Early reviews of Peter Jackson's latest film - his adaption of Alice Sebold's metaphysical story The Lovely Bones - have proved mixed, with one of the worst pans coming from show business newspaper Variety.
The Variety reviewer, Todd McCarthy, surprisingly claimed that Jackson has used special effects too much and too often for a film which didn't need them, after it premiered in London this morning.
He called the presentation "show-offy" and said the film "rates as a significant artistic disappointment".
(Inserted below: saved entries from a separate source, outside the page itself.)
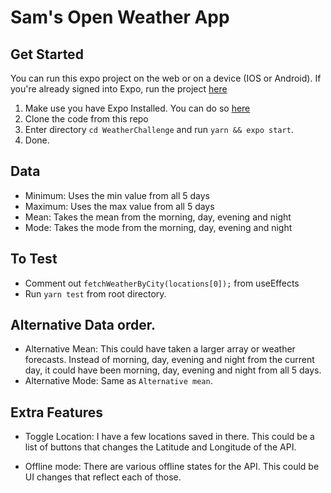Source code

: # Sam's Open Weather App

## Get Started
You can run this expo project on the web or on a device (IOS or Android). If you're already signed into Expo, run the project [here](https://exp.host/@merciyah/WeatherChallenge)
1. Make use you have Expo Installed. You can do so [here](https://docs.expo.dev/get-started/installation/)
2. Clone the code from this repo
3. Enter directory `cd WeatherChallenge` and run `yarn && expo start`.
4. Done.
## Data
- Minimum: Uses the min value from all 5 days
- Maximum: Uses the max value from all 5 days
- Mean: Takes the mean from the morning, day, evening and night
- Mode: Takes the mode from the morning, day, evening and night

## To Test
- Comment out  `fetchWeatherByCity(locations[0]);` from useEffects
- Run `yarn test` from root directory.

## Alternative Data order.
- Alternative Mean: This could have taken a larger array or weather forecasts. Instead of  morning, day, evening and night from the current day, it could have been  morning, day, evening and night from all 5 days.
- Alternative Mode: Same as `Alternative mean`.

## Extra Features
- Toggle Location: I have a few locations saved in there. This could be a list of buttons that changes the Latitude and Longitude of the API.

- Offline mode: There are various offline states for the API. This could be UI changes that reflect each of those.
The review is a unfortunate in light of the fact that the film was originally supposed to be released in March 2008, but will now hit cinemas over the northern hemisphere's winter holidays - prompting speculation that film company Paramount has Oscar hopes for the drama.
By contrast, another well-known critic, Harry Knowles, said on his Ain't It Cool News (AICN) film industry website that it was "an incredibly lovely" film.
"From the visuals to the performances to the story-telling and film work... it all goes to capture a very powerful story in a way that makes you want to hug those close to you," he said.
The Lovely Bones tells the story of a raped and murdered 14-year-old girl named Susie, who watches from her heavenly vantage point while her family on earth mourns her loss and tries to find her killer.
In The Guardian, Xan Brooks said it is "not a bad movie, exactly".
"It is handsomely made and strongly acted, while its woozy, lullaby ambience recalls Jackson's work on the brilliant Heavenly Creatures, before he set forth on his epic voyage through The Lord of the Rings.".
The Times newspaper in London said Jackson's predilection for richly textured layers of fantasy "runs riot here".
"The approach is anything but understated," it said, "Small-scale no longer appears in Peter Jackson's filmmaking lexicon."
It looked like a teen magazine photo story styled by Salvador Dali and the twinkly butterflies-and-rainbows aesthetic invited unwelcome comparisons to Vincent Ward's 1998 mawkish afterlife weepie What Dreams May Come.
Rachel Weisz was effective as the mother hollowed out by her grief; but Susan Sarandon's boozy, chain-smoking grandmother felt too contrived.
The newspaper said that Saoirse Ronan, who plays Susie, captured the uncertainty and intensity of thwarted teenage passions perfectly but her admirable performance was swamped.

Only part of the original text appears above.